Design your own probability density function and calculate its properties.

**Requirements for a valid PDF:**
1. f(x) ≥ 0 for all x
2. ∫ f(x) dx = 1 over the domain

**Try these examples:**
- f(x) = 2x for x ∈ [0, 1]
- f(x) = (3/8)x² for x ∈ [0, 2]
- f(x) = (1/2) for x ∈ [0, 2]

In [None]:
# TO DO #4: Design your own PDF

# Example 1: f(x) = 2x on [0, 1]
print("Example 1: f(x) = 2x on [0, 1]")
print("-" * 50)

x = sp.Symbol('x', real=True, positive=True)
pdf1 = 2 * x
a1, b1 = 0, 1

# Check if valid
integral1 = sp.integrate(pdf1, (x, a1, b1))
print(f"∫ f(x) dx = {integral1}")

if integral1 == 1:
    # Calculate mean and variance
    mean1 = float(sp.integrate(x * pdf1, (x, a1, b1)))
    e_x2_1 = float(sp.integrate(x**2 * pdf1, (x, a1, b1)))
    var1 = e_x2_1 - mean1**2
    print(f"✓ Valid PDF!")
    print(f"Mean: {mean1:.4f}")
    print(f"Variance: {var1:.4f}")
else:
    print(f"✗ Not a valid PDF (integral = {integral1})")

# TO DO: Try your own PDF
print("\n--- YOUR TURN ---")
print("Create a PDF where:")
print("1. The mean is exactly 0.5")
print("2. The variance is less than 0.1")
print("3. The function is defined on [0, 1]")

# Uncomment and modify:
# pdf_custom = ???  # Your function here
# a_custom, b_custom = 0, 1
# Check validity and calculate mean/variance

---

## Summary

### Key Concepts Covered:

**1. Random Variables:**
- Function that assigns numbers to outcomes
- Two types: Discrete and Continuous

**2. Discrete Random Variables:**
- PMF: P(X = x)
- Probabilities sum to 1
- Examples: dice, coin flips, counting

**3. Continuous Random Variables:**
- PDF: f(x)
- P(X = x) = 0 for any single point
- Use integrals: P(a ≤ X ≤ b) = ∫ₐᵇ f(x) dx

**4. Expected Value (Mean):**
- Discrete: $E[X] = \sum x \cdot P(X = x)$
- Continuous: $E[X] = \int x \cdot f(x) dx$

**5. Variance:**
- Measures spread around the mean
- $\text{Var}(X) = E[X^2] - (E[X])^2$
- Standard deviation: $\sigma = \sqrt{\text{Var}(X)}$

### Important Distributions:

| Distribution | Type | PDF/PMF | Mean | Variance |
|--------------|------|---------|------|----------|
| Uniform [a,b] | Continuous | 1/(b-a) | (a+b)/2 | (b-a)²/12 |
| Exponential | Continuous | λe^(-λx) | 1/λ | 1/λ² |
| Fair Die | Discrete | 1/6 each | 3.5 | 35/12 |

---

## Practice Problems

**Problem A:** Discrete Random Variable

X has PMF:
| x | 1 | 2 | 3 | 4 | 5 |
|---|---|---|---|---|---|
| P(X=x) | 0.2 | 0.3 | 0.1 | 0.3 | 0.1 |

Find E[X] and Var(X).

**Problem B:** Continuous Random Variable

f(x) = 2(1-x) for x ∈ [0, 1]

(a) Verify this is a valid PDF
(b) Find E[X]
(c) Find Var(X)

**Problem C:** Exponential Distribution

Customers arrive at a rate of 3 per hour.

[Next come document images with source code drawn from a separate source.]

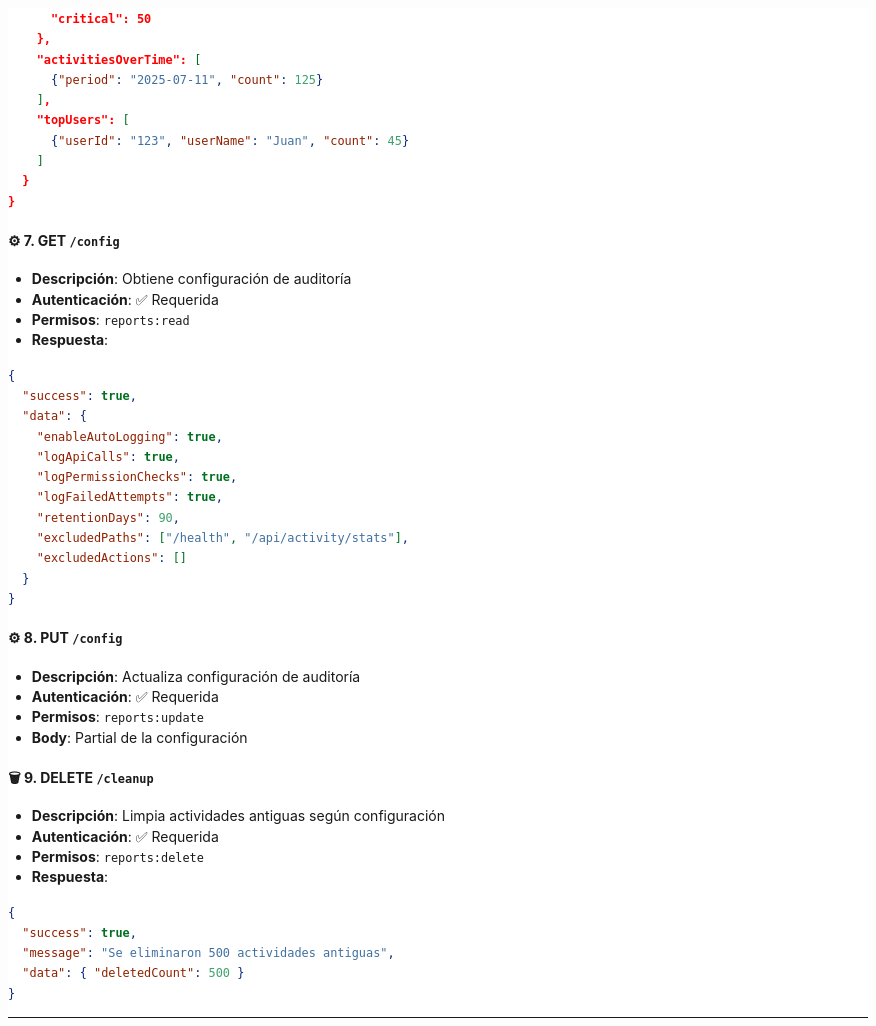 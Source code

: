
 ```json
      "critical": 50
    },
    "activitiesOverTime": [
      {"period": "2025-07-11", "count": 125}
    ],
    "topUsers": [
      {"userId": "123", "userName": "Juan", "count": 45}
    ]
  }
}
```

#### **⚙️ 7. GET `/config`**
- **Descripción**: Obtiene configuración de auditoría
- **Autenticación**: ✅ Requerida
- **Permisos**: `reports:read`
- **Respuesta**:
```json
{
  "success": true,
  "data": {
    "enableAutoLogging": true,
    "logApiCalls": true,
    "logPermissionChecks": true,
    "logFailedAttempts": true,
    "retentionDays": 90,
    "excludedPaths": ["/health", "/api/activity/stats"],
    "excludedActions": []
  }
}
```

#### **⚙️ 8. PUT `/config`**
- **Descripción**: Actualiza configuración de auditoría
- **Autenticación**: ✅ Requerida
- **Permisos**: `reports:update`
- **Body**: Partial de la configuración

#### **🗑️ 9. DELETE `/cleanup`**
- **Descripción**: Limpia actividades antiguas según configuración
- **Autenticación**: ✅ Requerida
- **Permisos**: `reports:delete`
- **Respuesta**:
```json
{
  "success": true,
  "message": "Se eliminaron 500 actividades antiguas",
  "data": { "deletedCount": 500 }
}
```

---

Let X = time (in hours) until next customer.

(a) What is λ?
(b) Find E[X] and Var(X)
(c) What is P(X > 0.5)?

**Problem D:** Applications

Give three real-world examples each of:
1. Discrete random variables
2. Continuous random variables

Explain what values they can take and why they're discrete or continuous.

---

## In Week 6, you'll explore:

- **Binomial Distribution**: n independent trials with success probability p
- **Poisson Distribution**: Number of events in a fixed interval
- **Properties and Applications**: When to use each distribution

### Key Takeaways from Week 5:

1. **Random variables** generalize probability to numerical values
2. **PMF** for discrete, **PDF** for continuous
3. **Expected value** is the long-run average
4. **Variance** measures spread
5. **Integration** (continuous) vs **Summation** (discrete)

### Practice Tips:

- Always check if probabilities sum/integrate to 1
- Draw diagrams to visualize PDFs and PMFs
- Remember: for continuous RV, P(X = exact value) = 0
- Variance is always non-negative

**Keep practicing with the TO DO sections!**

---

**Great job completing Week 5! 🎉**

You now understand how to work with random variables, calculate their properties, and apply them to real-world problems!